History and Prospect of Chinese Romanization

Bemjamin AO
Firsst Byte

I. History of Chinese Romanization

Chinese romanization refers to the phonetic representation of Chinese language material in the Roman alphabet. Sporadic romanization of Chinese words started way before the Renaissance, when westerners like Marco Polo came into contact with the Chinese culture and brought back Chinese goods like silk, tea, porcelain, etc. as well as stories about China's people, places and natural wonders.

Systematic Chinese romanization started in the early 17th century by Jesuit priests like Matteo Ricci (1552-1610, Italian), Nicolas Trigault (1577-1628, French) and others as they came to China to learn the Chinese language and to promote Christianity. Their efforts were later joined by other westerners. In 1867, Thomas F. Wade, the Chinese language secretary in the British embassy to China published a book called Yuyan Zi Er Ji (语言自迩集) ["Teach Yourself Chinese"], in which he used a romanization system adapted from the 1815 system by the English priest R. Morrison. Forty-five years later, H. A. Giles published his Chinese English Dictionary, in which he used Thomas Wade's romanization system with slight modifications. This is how the famous Wade-Giles system came about.

Realizing that the traditional Chinese writing system hampers China's mass education, many Chinese intellectuals launched a Chinese romanization movement of their own early this century. Fine scholars like Lu Xun (鲁迅), Hu Shi (胡适), Li Jinxi (黎锦熙), Lin Yutang (林语堂), Zhao Yuanren (赵元任), Qian Xuantong (钱玄同), etc., were all ardent supporters and participants of this movement. Numerous designs were proposed from 1897 onward. This effort culminated in 1928, when the Education Ministry of the nationalist government announced the Gwoyeu Romotzyh Pinin Faashyh, which was designed by Zhao Yuanren, the best linguist China has ever produced, and decreed that it would be used as the standard for Chinese romanization. Gwoyeu Romatzyh (国语罗马字) does not use any diacritic tone marks, but employs an ingeniously designed set of tonal spellings to mark tones. It has been very popular among teachers and students of the Chinese language in the US, though because of decades of war and turmoil and a general lack of foresight, it has never enjoyed much popular usage inside China.

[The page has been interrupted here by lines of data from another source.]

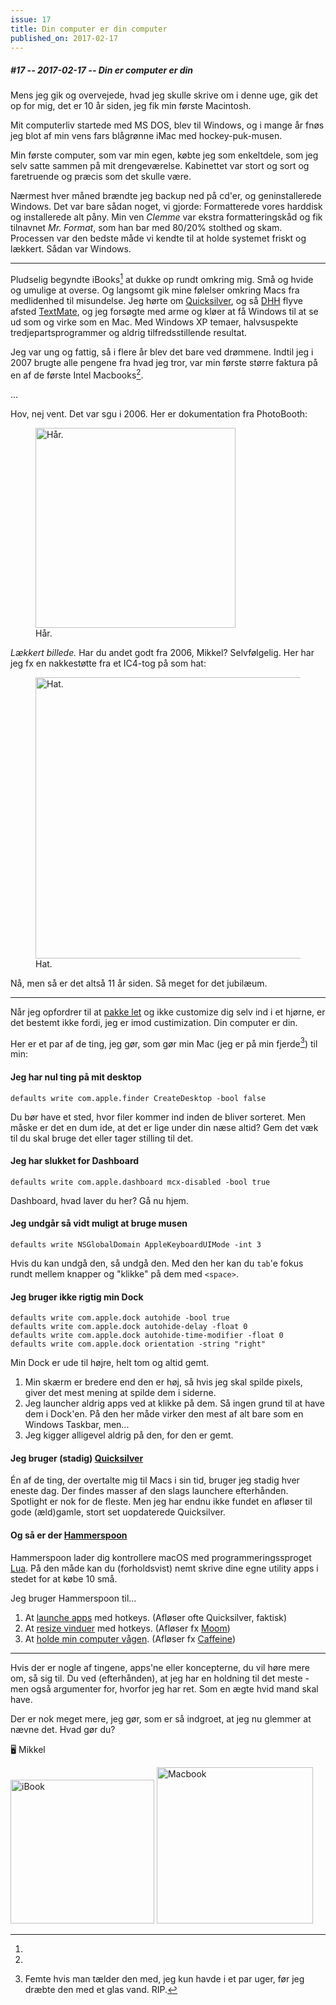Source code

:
 ```yaml
---
issue: 17
title: Din computer er din computer
published_on: 2017-02-17
---
```


##### #17 -- 2017-02-17 -- Din er computer er din

Mens jeg gik og overvejede, hvad jeg skulle skrive om i denne uge, gik det op for mig, det er 10 år siden, jeg fik min første Macintosh.

Mit computerliv startede med MS DOS, blev til Windows, og i mange år fnøs jeg blot af min vens fars blågrønne iMac med hockey-puk-musen.

Min første computer, som var min egen, købte jeg som enkeltdele, som jeg selv satte sammen på mit drengeværelse. Kabinettet var stort og sort og faretruende og præcis som det skulle være.

Nærmest hver måned brændte jeg backup ned på cd'er, og geninstallerede Windows. Det var bare sådan noget, vi gjorde: Formatterede vores harddisk og installerede alt påny. Min ven _Clemme_ var ekstra formatteringskåd og fik tilnavnet _Mr. Format_, som han bar med 80/20% stolthed og skam. Processen var den bedste måde vi kendte til at holde systemet friskt og lækkert. Sådan var Windows.

---

Pludselig begyndte iBooks[^1] at dukke op rundt omkring mig. Små og hvide og umulige at overse. Og langsomt gik mine følelser omkring Macs fra medlidenhed til misundelse. Jeg hørte om [Quicksilver][], og så [DHH][] flyve afsted [TextMate][], og jeg forsøgte med arme og kløer at få Windows til at se ud som og virke som en Mac. Med Windows XP temaer, halvsuspekte tredjepartsprogrammer og aldrig tilfredsstillende resultat.

Jeg var ung og fattig, så i flere år blev det bare ved drømmene. Indtil jeg i 2007 brugte alle pengene fra hvad jeg tror, var min første større faktura på en af de første Intel Macbooks[^2].

...

Hov, nej vent. Det var sgu i 2006. Her er dokumentation fra PhotoBooth:

<figure><img src='https://s3.brnbw.com/Foto-54-6tZWY3kFaa.jpg' alt='Hår.' width='320' /><figcaption>Hår.</figcaption></figure>

_Lækkert billede._ Har du andet godt fra 2006, Mikkel? Selvfølgelig. Her har jeg fx en nakkestøtte fra et IC4-tog på som hat:

<figure><img src='https://s3.brnbw.com/Roskilde2006-23-zNmxoRV8Zf.jpg' alt='Hat.' width='450' /><figcaption>Hat.</figcaption></figure>

Nå, men så er det altså 11 år siden. Så meget for det jubilæum.

---

Når jeg opfordrer til at [pakke let][comp-7] og ikke customize dig selv ind i et hjørne, er det bestemt ikke fordi, jeg er imod custimization. Din computer er din.

Her er et par af de ting, jeg gør, som gør min Mac (jeg er på min fjerde[^3]) til min:

#### Jeg har nul ting på mit desktop

```
defaults write com.apple.finder CreateDesktop -bool false
```

Du bør have et sted, hvor filer kommer ind inden de bliver sorteret. Men måske er det en dum ide, at det er lige under din næse altid? Gem det væk til du skal bruge det eller tager stilling til det.

#### Jeg har slukket for Dashboard

```
defaults write com.apple.dashboard mcx-disabled -bool true
```

Dashboard, hvad laver du her? Gå nu hjem.

#### Jeg undgår så vidt muligt at bruge musen

```
defaults write NSGlobalDomain AppleKeyboardUIMode -int 3
```

Hvis du kan undgå den, så undgå den. Med den her kan du `tab`'e fokus rundt mellem knapper og "klikke" på dem med `<space>`.

#### Jeg bruger ikke rigtig min Dock

```
defaults write com.apple.dock autohide -bool true
defaults write com.apple.dock autohide-delay -float 0
defaults write com.apple.dock autohide-time-modifier -float 0
defaults write com.apple.dock orientation -string "right"
```

Min Dock er ude til højre, helt tom og altid gemt.

1. Min skærm er bredere end den er høj, så hvis jeg skal spilde pixels, giver det mest mening at spilde dem i siderne.
2. Jeg launcher aldrig apps ved at klikke på dem. Så ingen grund til at have dem i Dock'en. På den her måde virker den mest af alt bare som en Windows Taskbar, men...
3. Jeg kigger alligevel aldrig på den, for den er gemt.

#### Jeg bruger (stadig) [Quicksilver][]

Én af de ting, der overtalte mig til Macs i sin tid, bruger jeg stadig hver eneste dag. Der findes masser af den slags launchere efterhånden. Spotlight er nok for de fleste. Men jeg har endnu ikke fundet en afløser til gode (æld)gamle, stort set uopdaterede Quicksilver.

#### Og så er der [Hammerspoon][]

Hammerspoon lader dig kontrollere macOS med programmeringssproget [Lua][]. På den måde kan du (forholdsvist) nemt skrive dine egne utility apps i stedet for at købe 10 små.

Jeg bruger Hammerspoon til...

1. At [launche apps][hs-apps] med hotkeys. (Afløser ofte Quicksilver, faktisk)
2. At [resize vinduer][hs-windows] med hotkeys. (Afløser fx [Moom][])
3. At [holde min computer vågen][hs-caffeine]. (Afløser fx [Caffeine][])

---

Hvis der er nogle af tingene, apps'ne eller koncepterne, du vil høre mere om, så sig til. Du ved (efterhånden), at jeg har en holdning til det meste - men også argumenter for, hvorfor jeg har ret. Som en ægte hvid mand skal have.

Der er nok meget mere, jeg gør, som er så indgroet, at jeg nu glemmer at nævne det. Hvad gør du?

🖥 Mikkel

[quicksilver]: https://qsapp.com
[hammerspoon]: http://www.hammerspoon.org
[textmate]: https://www.youtube.com/watch?v=Gzj723LkRJY
[dhh]: https://twitter.com/dhh
[comp-7]: https://computers.mikkelmalmberg.dk/issues/7
[hs-apps]: https://github.com/mikker/dotfiles/blob/master/hammerspoon/hammerspoon.symlink/init.lua#L76-L92
[hs-windows]: https://github.com/mikker/dotfiles/blob/master/hammerspoon/hammerspoon.symlink/init.lua#L9-L71
[hs-caffeine]: https://github.com/mikker/dotfiles/blob/master/hammerspoon/hammerspoon.symlink/init.lua#L101-L120
[caffeine]: http://lightheadsw.com/caffeine/
[moom]: https://manytricks.com/moom/
[lua]: https://en.wikipedia.org/wiki/Lua_(programming_language)

[^1]:

  <img alt='iBook' src='https://s3.brnbw.com/pb-mukILA3KZC-F9a90xkuRH.png' width='230' />

[^2]:

  <img alt='Macbook' src='https://s3.brnbw.com/pb-CMSEQZi1gB-AiMIqSLWuw.png' width='250' />

[^3]: Femte hvis man tælder den med, jeg kun havde i et par uger, før jeg dræbte den med et glas vand. RIP.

At the same time, many communist revolutionaries were also sympathetic with the idea of romanization. In 1931, Qu Qiubai's Latinhua xinwenz (瞿秋白的拉丁化新文字) was adopted at a conference by Chinese nationals in the Soviet far east. This scheme has no provision for marking tones, and is therefore much simpler than Gwoyeu Romatzyh. It was used to educate workers in the Soviet far east, and was also extensively used in Yan'an (延安), the base and stronghold of the Chinese communist revolution. After 1949, the communist government set up a committee to study the issue of Chinese romanization. After years of deliberation, a new scheme called Hanyu Pinyin Fang'an (汉语拼音方案) was announced in 1958. For many years, Hanyu Pinyin was used mainly to replace Zhuyin Fuhao (注音符号) as a pronunciation guide in elementary education and in dictionaries. In the meantime, Wade-Giles continued to be used in English language publications until 1979, when the International Standard Organization passed a resolution adopting Hanyu Pinyin as the international standard for Chinese romanization.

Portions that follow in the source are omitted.